-- Opening Marker --

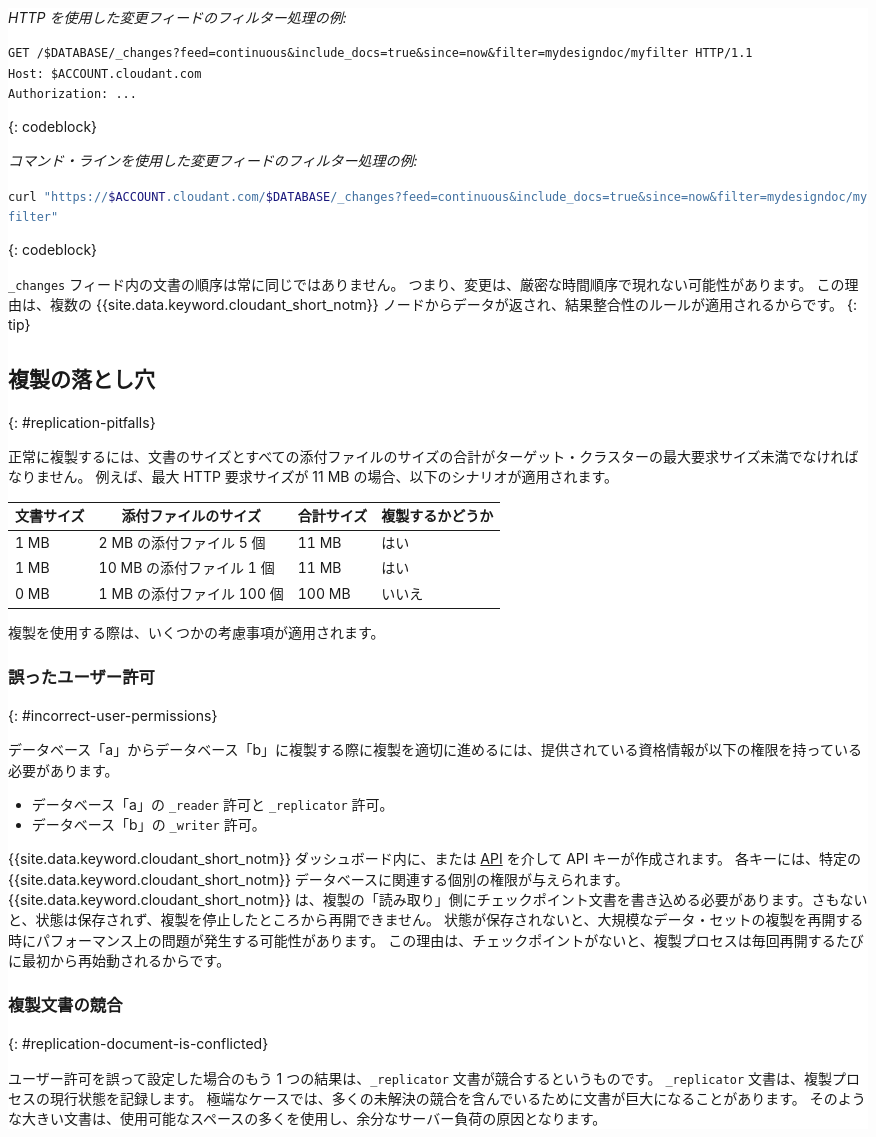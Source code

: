 *HTTP を使用した変更フィードのフィルター処理の例:*

```http
GET /$DATABASE/_changes?feed=continuous&include_docs=true&since=now&filter=mydesigndoc/myfilter HTTP/1.1
Host: $ACCOUNT.cloudant.com
Authorization: ...
```
{: codeblock}

*コマンド・ラインを使用した変更フィードのフィルター処理の例:*

```sh
curl "https://$ACCOUNT.cloudant.com/$DATABASE/_changes?feed=continuous&include_docs=true&since=now&filter=mydesigndoc/myfilter"
```
{: codeblock}

`_changes` フィード内の文書の順序は常に同じではありません。 つまり、変更は、厳密な時間順序で現れない可能性があります。 この理由は、複数の {{site.data.keyword.cloudant_short_notm}} ノードからデータが返され、結果整合性のルールが適用されるからです。
{: tip}

## 複製の落とし穴
{: #replication-pitfalls}

正常に複製するには、文書のサイズとすべての添付ファイルのサイズの合計がターゲット・クラスターの最大要求サイズ未満でなければなりません。 例えば、最大 HTTP 要求サイズが 11 MB の場合、以下のシナリオが適用されます。

文書サイズ | 添付ファイルのサイズ | 合計サイズ | 複製するかどうか
--------------|----------------------|------------|------------
1 MB | 2 MB の添付ファイル 5 個 | 11 MB | はい
1 MB | 10 MB の添付ファイル 1 個 | 11 MB | はい
0 MB | 1 MB の添付ファイル 100 個 | 100 MB | いいえ

複製を使用する際は、いくつかの考慮事項が適用されます。

### 誤ったユーザー許可
{: #incorrect-user-permissions}

データベース「a」からデータベース「b」に複製する際に複製を適切に進めるには、提供されている資格情報が以下の権限を持っている必要があります。

*   データベース「a」の `_reader` 許可と `_replicator` 許可。
*   データベース「b」の `_writer` 許可。

{{site.data.keyword.cloudant_short_notm}} ダッシュボード内に、または [API](/docs/services/Cloudant?topic=cloudant-authorization#creating-api-keys) を介して API キーが作成されます。
各キーには、特定の {{site.data.keyword.cloudant_short_notm}} データベースに関連する個別の権限が与えられます。
{{site.data.keyword.cloudant_short_notm}} は、複製の「読み取り」側にチェックポイント文書を書き込める必要があります。さもないと、状態は保存されず、複製を停止したところから再開できません。
状態が保存されないと、大規模なデータ・セットの複製を再開する時にパフォーマンス上の問題が発生する可能性があります。
この理由は、チェックポイントがないと、複製プロセスは毎回再開するたびに最初から再始動されるからです。

### 複製文書の競合
{: #replication-document-is-conflicted}

ユーザー許可を誤って設定した場合のもう 1 つの結果は、`_replicator` 文書が競合するというものです。
`_replicator` 文書は、複製プロセスの現行状態を記録します。
極端なケースでは、多くの未解決の競合を含んでいるために文書が巨大になることがあります。
そのような大きい文書は、使用可能なスペースの多くを使用し、余分なサーバー負荷の原因となります。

-- Closing Marker --

## TASK TO COMPLETE
Transcribe every line of the listing above exactly; skip the pictures.

## ANSWER AREA
Source code

: *HTTP を使用した変更フィードのフィルター処理の例:*

```http
GET /$DATABASE/_changes?feed=continuous&include_docs=true&since=now&filter=mydesigndoc/myfilter HTTP/1.1
Host: $ACCOUNT.cloudant.com
Authorization: ...
```
{: codeblock}

*コマンド・ラインを使用した変更フィードのフィルター処理の例:*

```sh
curl "https://$ACCOUNT.cloudant.com/$DATABASE/_changes?feed=continuous&include_docs=true&since=now&filter=mydesigndoc/myfilter"
```
{: codeblock}

`_changes` フィード内の文書の順序は常に同じではありません。 つまり、変更は、厳密な時間順序で現れない可能性があります。 この理由は、複数の {{site.data.keyword.cloudant_short_notm}} ノードからデータが返され、結果整合性のルールが適用されるからです。
{: tip}

## 複製の落とし穴
{: #replication-pitfalls}

正常に複製するには、文書のサイズとすべての添付ファイルのサイズの合計がターゲット・クラスターの最大要求サイズ未満でなければなりません。 例えば、最大 HTTP 要求サイズが 11 MB の場合、以下のシナリオが適用されます。

文書サイズ | 添付ファイルのサイズ | 合計サイズ | 複製するかどうか
--------------|----------------------|------------|------------
1 MB | 2 MB の添付ファイル 5 個 | 11 MB | はい
1 MB | 10 MB の添付ファイル 1 個 | 11 MB | はい
0 MB | 1 MB の添付ファイル 100 個 | 100 MB | いいえ

複製を使用する際は、いくつかの考慮事項が適用されます。

### 誤ったユーザー許可
{: #incorrect-user-permissions}

データベース「a」からデータベース「b」に複製する際に複製を適切に進めるには、提供されている資格情報が以下の権限を持っている必要があります。

*   データベース「a」の `_reader` 許可と `_replicator` 許可。
*   データベース「b」の `_writer` 許可。

{{site.data.keyword.cloudant_short_notm}} ダッシュボード内に、または [API](/docs/services/Cloudant?topic=cloudant-authorization#creating-api-keys) を介して API キーが作成されます。
各キーには、特定の {{site.data.keyword.cloudant_short_notm}} データベースに関連する個別の権限が与えられます。
{{site.data.keyword.cloudant_short_notm}} は、複製の「読み取り」側にチェックポイント文書を書き込める必要があります。さもないと、状態は保存されず、複製を停止したところから再開できません。
状態が保存されないと、大規模なデータ・セットの複製を再開する時にパフォーマンス上の問題が発生する可能性があります。
この理由は、チェックポイントがないと、複製プロセスは毎回再開するたびに最初から再始動されるからです。

### 複製文書の競合
{: #replication-document-is-conflicted}

ユーザー許可を誤って設定した場合のもう 1 つの結果は、`_replicator` 文書が競合するというものです。
`_replicator` 文書は、複製プロセスの現行状態を記録します。
極端なケースでは、多くの未解決の競合を含んでいるために文書が巨大になることがあります。
そのような大きい文書は、使用可能なスペースの多くを使用し、余分なサーバー負荷の原因となります。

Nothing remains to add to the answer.